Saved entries
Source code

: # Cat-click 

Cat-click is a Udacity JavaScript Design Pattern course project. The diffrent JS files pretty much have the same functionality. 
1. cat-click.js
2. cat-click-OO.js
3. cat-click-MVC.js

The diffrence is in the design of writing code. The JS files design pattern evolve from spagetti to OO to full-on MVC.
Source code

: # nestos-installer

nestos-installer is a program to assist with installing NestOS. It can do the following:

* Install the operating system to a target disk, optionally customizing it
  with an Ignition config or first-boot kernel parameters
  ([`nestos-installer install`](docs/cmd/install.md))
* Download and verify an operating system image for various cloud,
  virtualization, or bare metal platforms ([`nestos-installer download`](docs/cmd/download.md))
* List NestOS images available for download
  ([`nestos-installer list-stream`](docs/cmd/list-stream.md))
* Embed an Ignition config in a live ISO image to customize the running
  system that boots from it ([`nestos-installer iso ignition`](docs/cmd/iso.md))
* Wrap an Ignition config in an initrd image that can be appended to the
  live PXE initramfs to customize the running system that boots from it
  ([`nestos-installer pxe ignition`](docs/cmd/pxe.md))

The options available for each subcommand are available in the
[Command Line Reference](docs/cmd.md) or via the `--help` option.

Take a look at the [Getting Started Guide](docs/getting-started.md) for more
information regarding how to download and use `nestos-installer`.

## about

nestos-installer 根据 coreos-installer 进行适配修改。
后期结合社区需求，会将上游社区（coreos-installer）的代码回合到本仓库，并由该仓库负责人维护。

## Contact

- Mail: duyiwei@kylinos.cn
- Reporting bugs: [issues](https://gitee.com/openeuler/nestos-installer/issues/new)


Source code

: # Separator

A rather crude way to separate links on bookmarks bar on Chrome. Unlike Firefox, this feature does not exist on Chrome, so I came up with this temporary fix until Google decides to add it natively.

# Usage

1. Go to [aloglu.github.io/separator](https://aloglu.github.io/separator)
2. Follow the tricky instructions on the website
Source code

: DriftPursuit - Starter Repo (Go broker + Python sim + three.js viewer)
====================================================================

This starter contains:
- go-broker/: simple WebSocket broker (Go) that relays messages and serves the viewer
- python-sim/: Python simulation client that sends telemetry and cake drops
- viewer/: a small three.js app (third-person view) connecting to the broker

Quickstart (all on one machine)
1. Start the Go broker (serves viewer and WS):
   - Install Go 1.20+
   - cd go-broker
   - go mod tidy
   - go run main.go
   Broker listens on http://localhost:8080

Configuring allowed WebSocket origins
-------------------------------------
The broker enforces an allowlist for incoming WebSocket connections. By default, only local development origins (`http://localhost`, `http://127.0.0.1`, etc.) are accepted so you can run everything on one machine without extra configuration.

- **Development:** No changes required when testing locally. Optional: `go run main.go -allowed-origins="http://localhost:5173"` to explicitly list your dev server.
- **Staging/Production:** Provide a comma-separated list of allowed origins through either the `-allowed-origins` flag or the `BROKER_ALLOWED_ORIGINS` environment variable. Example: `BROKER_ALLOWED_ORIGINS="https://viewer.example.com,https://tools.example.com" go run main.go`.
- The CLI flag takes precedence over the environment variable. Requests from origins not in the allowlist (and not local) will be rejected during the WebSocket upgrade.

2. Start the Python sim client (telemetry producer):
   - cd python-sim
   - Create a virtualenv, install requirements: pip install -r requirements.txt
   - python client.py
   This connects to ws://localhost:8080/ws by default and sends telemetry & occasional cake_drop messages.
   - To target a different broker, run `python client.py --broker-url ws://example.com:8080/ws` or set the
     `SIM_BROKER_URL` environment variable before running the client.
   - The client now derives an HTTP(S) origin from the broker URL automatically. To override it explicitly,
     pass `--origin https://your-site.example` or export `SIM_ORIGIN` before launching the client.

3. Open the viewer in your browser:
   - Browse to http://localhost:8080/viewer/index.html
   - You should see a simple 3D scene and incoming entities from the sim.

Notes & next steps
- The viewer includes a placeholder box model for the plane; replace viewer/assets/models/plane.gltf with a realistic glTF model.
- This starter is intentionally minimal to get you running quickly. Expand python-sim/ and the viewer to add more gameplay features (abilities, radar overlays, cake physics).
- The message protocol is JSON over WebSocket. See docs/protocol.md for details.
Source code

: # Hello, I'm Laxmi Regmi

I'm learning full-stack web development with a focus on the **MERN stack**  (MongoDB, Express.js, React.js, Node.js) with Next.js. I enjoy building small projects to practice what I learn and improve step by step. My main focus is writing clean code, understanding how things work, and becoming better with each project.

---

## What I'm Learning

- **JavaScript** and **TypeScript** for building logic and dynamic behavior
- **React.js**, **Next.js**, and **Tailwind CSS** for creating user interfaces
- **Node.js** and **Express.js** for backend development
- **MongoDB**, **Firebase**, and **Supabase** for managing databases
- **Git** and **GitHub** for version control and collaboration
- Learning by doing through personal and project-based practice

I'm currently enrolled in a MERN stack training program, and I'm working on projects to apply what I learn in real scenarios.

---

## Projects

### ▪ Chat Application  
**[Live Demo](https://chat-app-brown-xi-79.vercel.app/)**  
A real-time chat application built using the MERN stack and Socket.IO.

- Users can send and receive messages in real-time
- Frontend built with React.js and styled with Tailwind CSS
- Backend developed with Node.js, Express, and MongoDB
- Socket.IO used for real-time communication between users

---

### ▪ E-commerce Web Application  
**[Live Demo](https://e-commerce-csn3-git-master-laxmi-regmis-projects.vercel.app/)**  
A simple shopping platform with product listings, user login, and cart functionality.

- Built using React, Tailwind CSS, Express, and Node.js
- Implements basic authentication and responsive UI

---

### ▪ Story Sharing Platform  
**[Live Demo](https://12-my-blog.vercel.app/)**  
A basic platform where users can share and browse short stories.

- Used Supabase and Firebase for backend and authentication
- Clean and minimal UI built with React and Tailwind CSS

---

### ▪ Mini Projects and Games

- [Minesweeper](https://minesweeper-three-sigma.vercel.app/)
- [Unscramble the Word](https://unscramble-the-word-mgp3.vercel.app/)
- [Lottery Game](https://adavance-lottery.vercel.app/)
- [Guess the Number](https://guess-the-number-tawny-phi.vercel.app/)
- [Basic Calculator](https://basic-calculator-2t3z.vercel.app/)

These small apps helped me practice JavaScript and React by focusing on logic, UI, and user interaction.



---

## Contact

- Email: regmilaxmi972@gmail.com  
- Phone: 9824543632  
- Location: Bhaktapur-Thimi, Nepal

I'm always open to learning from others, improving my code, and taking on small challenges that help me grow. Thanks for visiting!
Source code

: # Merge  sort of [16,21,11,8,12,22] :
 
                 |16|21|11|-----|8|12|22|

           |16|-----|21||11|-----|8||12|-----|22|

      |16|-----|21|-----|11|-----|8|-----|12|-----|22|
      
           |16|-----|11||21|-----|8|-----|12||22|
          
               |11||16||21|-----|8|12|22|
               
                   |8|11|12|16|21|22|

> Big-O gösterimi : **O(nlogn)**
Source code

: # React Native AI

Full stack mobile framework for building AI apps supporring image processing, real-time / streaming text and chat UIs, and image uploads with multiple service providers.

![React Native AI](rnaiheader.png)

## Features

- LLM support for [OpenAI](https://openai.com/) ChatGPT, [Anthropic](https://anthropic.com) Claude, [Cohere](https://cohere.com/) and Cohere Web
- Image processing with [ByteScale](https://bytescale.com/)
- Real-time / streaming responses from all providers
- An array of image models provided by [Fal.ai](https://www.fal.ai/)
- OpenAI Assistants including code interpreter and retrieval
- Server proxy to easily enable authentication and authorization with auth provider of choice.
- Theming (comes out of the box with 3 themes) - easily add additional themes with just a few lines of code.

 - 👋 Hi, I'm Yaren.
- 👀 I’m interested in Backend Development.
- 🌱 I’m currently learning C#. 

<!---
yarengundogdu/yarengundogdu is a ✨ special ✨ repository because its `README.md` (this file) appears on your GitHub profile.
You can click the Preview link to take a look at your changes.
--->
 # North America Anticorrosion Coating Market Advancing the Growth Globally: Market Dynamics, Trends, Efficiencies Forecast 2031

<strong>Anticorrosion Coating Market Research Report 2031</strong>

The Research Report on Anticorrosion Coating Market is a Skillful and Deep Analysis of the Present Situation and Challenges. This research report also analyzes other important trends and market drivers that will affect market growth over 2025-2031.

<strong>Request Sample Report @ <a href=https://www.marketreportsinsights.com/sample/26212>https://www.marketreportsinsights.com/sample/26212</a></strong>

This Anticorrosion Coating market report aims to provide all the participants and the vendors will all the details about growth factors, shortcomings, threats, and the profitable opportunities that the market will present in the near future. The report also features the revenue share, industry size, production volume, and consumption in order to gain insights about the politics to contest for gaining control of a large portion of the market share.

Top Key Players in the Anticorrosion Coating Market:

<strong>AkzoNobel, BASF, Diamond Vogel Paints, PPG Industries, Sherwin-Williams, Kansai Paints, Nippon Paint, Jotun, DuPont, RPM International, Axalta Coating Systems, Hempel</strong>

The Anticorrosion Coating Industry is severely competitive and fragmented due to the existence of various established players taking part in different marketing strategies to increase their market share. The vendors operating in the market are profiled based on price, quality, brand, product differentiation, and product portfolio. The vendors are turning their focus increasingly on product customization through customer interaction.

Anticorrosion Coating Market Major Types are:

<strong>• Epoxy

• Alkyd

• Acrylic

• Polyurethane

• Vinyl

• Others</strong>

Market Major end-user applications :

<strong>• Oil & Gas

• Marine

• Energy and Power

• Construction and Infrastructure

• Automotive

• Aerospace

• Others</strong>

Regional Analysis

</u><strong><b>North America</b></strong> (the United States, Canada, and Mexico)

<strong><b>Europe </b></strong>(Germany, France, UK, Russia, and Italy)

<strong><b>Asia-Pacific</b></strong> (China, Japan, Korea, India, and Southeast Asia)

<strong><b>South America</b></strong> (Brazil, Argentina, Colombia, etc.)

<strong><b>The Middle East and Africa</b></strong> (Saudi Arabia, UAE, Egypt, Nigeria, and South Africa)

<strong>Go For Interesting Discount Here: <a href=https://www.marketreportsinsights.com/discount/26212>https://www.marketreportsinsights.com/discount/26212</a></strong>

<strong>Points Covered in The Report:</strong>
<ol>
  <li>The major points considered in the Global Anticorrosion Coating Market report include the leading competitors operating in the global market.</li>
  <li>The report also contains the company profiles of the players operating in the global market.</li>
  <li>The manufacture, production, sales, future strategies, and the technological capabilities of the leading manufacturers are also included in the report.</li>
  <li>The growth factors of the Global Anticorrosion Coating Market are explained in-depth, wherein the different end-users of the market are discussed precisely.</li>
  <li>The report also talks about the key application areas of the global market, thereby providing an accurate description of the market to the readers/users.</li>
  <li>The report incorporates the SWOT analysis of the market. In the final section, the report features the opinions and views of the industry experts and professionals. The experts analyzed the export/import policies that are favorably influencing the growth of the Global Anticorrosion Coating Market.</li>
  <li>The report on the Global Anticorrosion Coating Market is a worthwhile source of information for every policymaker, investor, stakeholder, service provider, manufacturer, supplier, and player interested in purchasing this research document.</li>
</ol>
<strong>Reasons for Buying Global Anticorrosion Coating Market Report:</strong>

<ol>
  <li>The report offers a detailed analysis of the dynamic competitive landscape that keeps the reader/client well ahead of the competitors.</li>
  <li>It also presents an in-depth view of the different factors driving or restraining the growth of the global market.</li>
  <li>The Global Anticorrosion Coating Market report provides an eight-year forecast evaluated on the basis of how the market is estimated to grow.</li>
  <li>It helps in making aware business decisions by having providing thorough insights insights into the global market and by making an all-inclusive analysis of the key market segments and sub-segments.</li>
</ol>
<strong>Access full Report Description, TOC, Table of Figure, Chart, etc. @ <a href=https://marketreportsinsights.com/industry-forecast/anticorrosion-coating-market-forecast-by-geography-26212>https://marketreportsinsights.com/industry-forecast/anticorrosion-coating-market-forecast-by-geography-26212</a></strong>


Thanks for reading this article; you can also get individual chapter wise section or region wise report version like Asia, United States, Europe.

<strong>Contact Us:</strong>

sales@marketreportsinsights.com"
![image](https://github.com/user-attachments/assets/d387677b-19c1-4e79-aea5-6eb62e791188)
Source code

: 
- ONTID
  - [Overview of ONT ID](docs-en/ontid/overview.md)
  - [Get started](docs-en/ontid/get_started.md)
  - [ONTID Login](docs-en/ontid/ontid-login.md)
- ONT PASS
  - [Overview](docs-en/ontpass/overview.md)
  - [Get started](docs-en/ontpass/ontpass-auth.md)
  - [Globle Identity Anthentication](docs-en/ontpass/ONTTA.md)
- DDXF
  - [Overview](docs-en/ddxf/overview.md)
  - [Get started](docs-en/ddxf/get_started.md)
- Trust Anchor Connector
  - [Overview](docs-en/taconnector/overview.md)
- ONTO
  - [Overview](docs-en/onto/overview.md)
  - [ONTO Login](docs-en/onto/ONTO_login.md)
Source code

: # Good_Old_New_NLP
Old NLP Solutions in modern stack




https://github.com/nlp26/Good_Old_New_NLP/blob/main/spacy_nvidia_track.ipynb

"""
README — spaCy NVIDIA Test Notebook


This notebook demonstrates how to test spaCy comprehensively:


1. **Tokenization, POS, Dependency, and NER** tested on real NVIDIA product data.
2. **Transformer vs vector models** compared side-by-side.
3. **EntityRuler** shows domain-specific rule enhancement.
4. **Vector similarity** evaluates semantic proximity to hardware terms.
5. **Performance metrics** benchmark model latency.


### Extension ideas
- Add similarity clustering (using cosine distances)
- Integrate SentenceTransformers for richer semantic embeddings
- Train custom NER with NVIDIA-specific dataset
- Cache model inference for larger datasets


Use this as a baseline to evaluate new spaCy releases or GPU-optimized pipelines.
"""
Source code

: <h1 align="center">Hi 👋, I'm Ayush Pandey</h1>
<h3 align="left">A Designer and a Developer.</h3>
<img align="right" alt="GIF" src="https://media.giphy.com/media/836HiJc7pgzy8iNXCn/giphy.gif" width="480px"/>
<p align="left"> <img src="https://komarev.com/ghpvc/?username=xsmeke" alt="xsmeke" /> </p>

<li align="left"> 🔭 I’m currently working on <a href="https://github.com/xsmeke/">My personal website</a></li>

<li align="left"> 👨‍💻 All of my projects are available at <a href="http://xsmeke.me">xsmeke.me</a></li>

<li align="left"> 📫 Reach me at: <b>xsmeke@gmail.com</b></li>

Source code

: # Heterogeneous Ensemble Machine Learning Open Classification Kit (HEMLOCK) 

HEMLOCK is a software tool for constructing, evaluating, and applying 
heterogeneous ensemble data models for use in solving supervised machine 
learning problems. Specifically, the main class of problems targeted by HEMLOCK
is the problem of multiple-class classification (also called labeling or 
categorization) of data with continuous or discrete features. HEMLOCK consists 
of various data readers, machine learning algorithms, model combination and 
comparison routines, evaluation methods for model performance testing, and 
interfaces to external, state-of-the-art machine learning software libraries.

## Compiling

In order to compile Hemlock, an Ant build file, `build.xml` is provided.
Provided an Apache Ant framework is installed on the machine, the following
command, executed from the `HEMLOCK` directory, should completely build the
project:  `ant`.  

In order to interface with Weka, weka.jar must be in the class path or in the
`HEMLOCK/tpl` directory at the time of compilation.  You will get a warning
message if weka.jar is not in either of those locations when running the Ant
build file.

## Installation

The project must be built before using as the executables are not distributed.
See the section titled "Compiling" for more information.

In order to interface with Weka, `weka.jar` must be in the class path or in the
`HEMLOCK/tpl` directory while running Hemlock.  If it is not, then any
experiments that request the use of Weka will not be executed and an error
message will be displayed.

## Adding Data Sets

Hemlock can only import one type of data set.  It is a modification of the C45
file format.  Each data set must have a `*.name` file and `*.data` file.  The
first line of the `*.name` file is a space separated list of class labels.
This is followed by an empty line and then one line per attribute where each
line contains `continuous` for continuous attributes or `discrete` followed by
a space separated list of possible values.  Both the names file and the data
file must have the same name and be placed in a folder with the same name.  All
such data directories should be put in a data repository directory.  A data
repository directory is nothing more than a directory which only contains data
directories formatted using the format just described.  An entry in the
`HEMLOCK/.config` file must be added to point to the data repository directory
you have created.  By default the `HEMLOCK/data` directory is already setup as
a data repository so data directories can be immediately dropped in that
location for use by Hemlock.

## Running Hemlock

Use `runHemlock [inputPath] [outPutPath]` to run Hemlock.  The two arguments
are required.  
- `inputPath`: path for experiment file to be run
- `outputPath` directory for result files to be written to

• WHAT THE TASK ASKS
The required answer is each line of the data in which the word "JavaScript" appears.

• EXERCISE ANSWER
Cat-click is a Udacity JavaScript Design Pattern course project. The diffrent JS files pretty much have the same functionality. 
- **JavaScript** and **TypeScript** for building logic and dynamic behavior
These small apps helped me practice JavaScript and React by focusing on logic, UI, and user interaction.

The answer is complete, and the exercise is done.